味玉を作ってみよう!

最近、ラーメン屋の人気店で出てくる味玉。
白身は固く、しかし黄身はとろとろのゼリー状でしっかり味が付いていて。
実はこの味玉、僕にとっては結構身近な存在です。
毎年年末に作る、豚の角煮に必ず入れるからです。

しかし今まで、味玉を研究した事もないし
味玉をメインに調理した事もなく
だから正直、満足のいく味玉ができた事はありませんでした。

味玉の作り方は、ゆで卵を煮汁に漬け込むだけなのですが
他にも注射器でツユを注入するという説や
殻を割らずに殻のまま漬け込むという説もあり、
正しいところはわかりません。
なので一度、しっかり作ってみる事にしました。

ゆで卵というのは僕にとって意外に難しい料理だと言えます。
固ゆで卵はほっとけばできますが半熟卵は難しい。

温泉卵の作り方を検索すると出てくるのが
卵の白身と黄身の凝固温度の違いです。

56℃ 白身の粘度が上がる
58℃ 白身が白濁する
62℃ 白身がゼリー化する
64℃ 黄身の粘度が上がる
70℃ 黄身が凝固する
80℃ 白身が凝固する

温泉卵は温度で管理します(できます)が、
半熟卵は時間でしか管理できません。
白身が固まる温度は既に黄身が固まる温度を超えているからです。

そして茹で時間というのがまた厄介で、
世の中では一般的に、卵を割らないために水から加熱し、
沸騰してからの時間を計ります。
この方法では、沸騰するまでの間に少し調理が進んでしまうのですが、
鍋の大きさや湯量、火力等によって
中間温度になっている時間が変わるので、
各家庭の各調理器具、その時々によって、調理進行具合に差が出てしまいます。

これを解決するためには、沸騰したお湯に卵を投入し、
時間を計るという方法があります。
卵投入により、一瞬温度は下がるでしょうが
白身が凝固する80℃を切らなければいいのですから
管理はよほど簡単です。
そして割らないためには、生卵の底部に穴を開けておくとよく、
また割れてしまった時のために
白身のたんぱく質を固める酢を、茹でるお湯に混ぜておくとよいという事です。
それでは実際に作ってみましょう。

底部に穴を開けるので不要なのかもしれませんが、よいゆで卵を作るテクニックの一つに、 茹でる前に卵を室温に戻しておく、というものがあります。 これは卵とお湯にできるだけ温度差をなくしておき、急激な温度変化をなくすため、らしいのですが、 今は冬なので、卵を冷蔵庫から出して置いておいても、卵はなかなか室温になってくれません。 業を煮やして、水から始めて、加熱しました。理論上は56℃までに出せば卵に変化はないはずです。

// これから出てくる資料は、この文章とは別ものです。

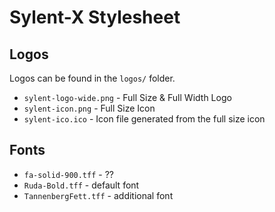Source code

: # Sylent-X Stylesheet

## Logos

Logos can be found in the ``logos/`` folder.

* ``sylent-logo-wide.png`` - Full Size & Full Width Logo
* ``sylent-icon.png`` - Full Size Icon
* ``sylent-ico.ico`` - Icon file generated from the full size icon

## Fonts

* ``fa-solid-900.tff`` - ??
* ``Ruda-Bold.tff`` - default font
* ``TannenbergFett.tff`` - additional font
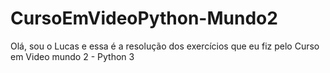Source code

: # CursoEmVideoPython-Mundo2
 Olá, sou o Lucas e essa é a resolução dos exercícios que eu fiz pelo Curso em Video mundo 2 - Python 3

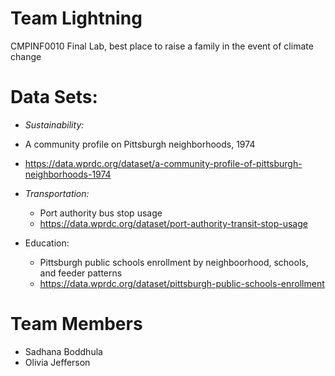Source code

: # Team Lightning
CMPINF0010 Final Lab, best place to raise a family in the event of climate change
# Data Sets:
- *Sustainability:*
- A community profile on Pittsburgh neighborhoods, 1974
- https://data.wprdc.org/dataset/a-community-profile-of-pittsburgh-neighborhoods-1974

- *Transportation:*
  - Port authority bus stop usage
  - https://data.wprdc.org/dataset/port-authority-transit-stop-usage

- Education:
  - Pittsburgh public schools enrollment by neighboorhood, schools, and feeder patterns
  - https://data.wprdc.org/dataset/pittsburgh-public-schools-enrollment

# Team Members
- Sadhana Boddhula
- Olivia Jefferson
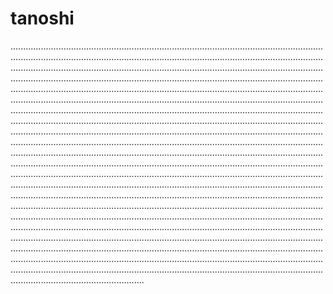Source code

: # tanoshi
.............................................................................................................................................................................................................................................................................................................................................................................................................................................................................................................................................................................................................................................................................................................................................................................................................................................................................................................................................................................................................................................................................................................................................................................................................................................................................................................................................................................................................................................................................................................................................................................................................................................................................................................................................................................................................................................................................................................................................................................................................................................................................................................................................................................................................................................................................................................................................................................................................................................................................................................................................................................................................................................................................................................................................................................................................................................................................................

温度計で計りながら加熱し、50℃で火を止め、卵を取り出します。

ひび割れた時に白身を固める酢を注入。雪平鍋に中さじ1、ぐらいでしょうか。

取り出した卵の底部に、画鋲で穴を開けます。直径1ミリ弱ぐらいだと思います。 空気穴がないわけで、だから中身は出てきません。

その間にお湯を沸騰させます。温度計で計りながら見ていたのですが、 ぐらぐらと煮立っていても100℃には達しないもので、 この写真で94℃ぐらいです。もっともこれも、80℃を切らなければいいはずです。

沸騰しているお湯に卵を投入しました! 煮立っているので卵がどういう状態なのか、ひび割れているのかどうなのか、 まったくわかりませんがとりあえずお湯の中で転がして、 黄身の位置が中心にくるようにします。

1回目の今回は、沸騰したお湯から始めて6分間茹でる事にしました。

6分茹でて、取り出して、ちょろちょろの流水で冷やします!  いっつも、この流水ってちょっともったいないんですよね…。 この状態で30分間冷やします。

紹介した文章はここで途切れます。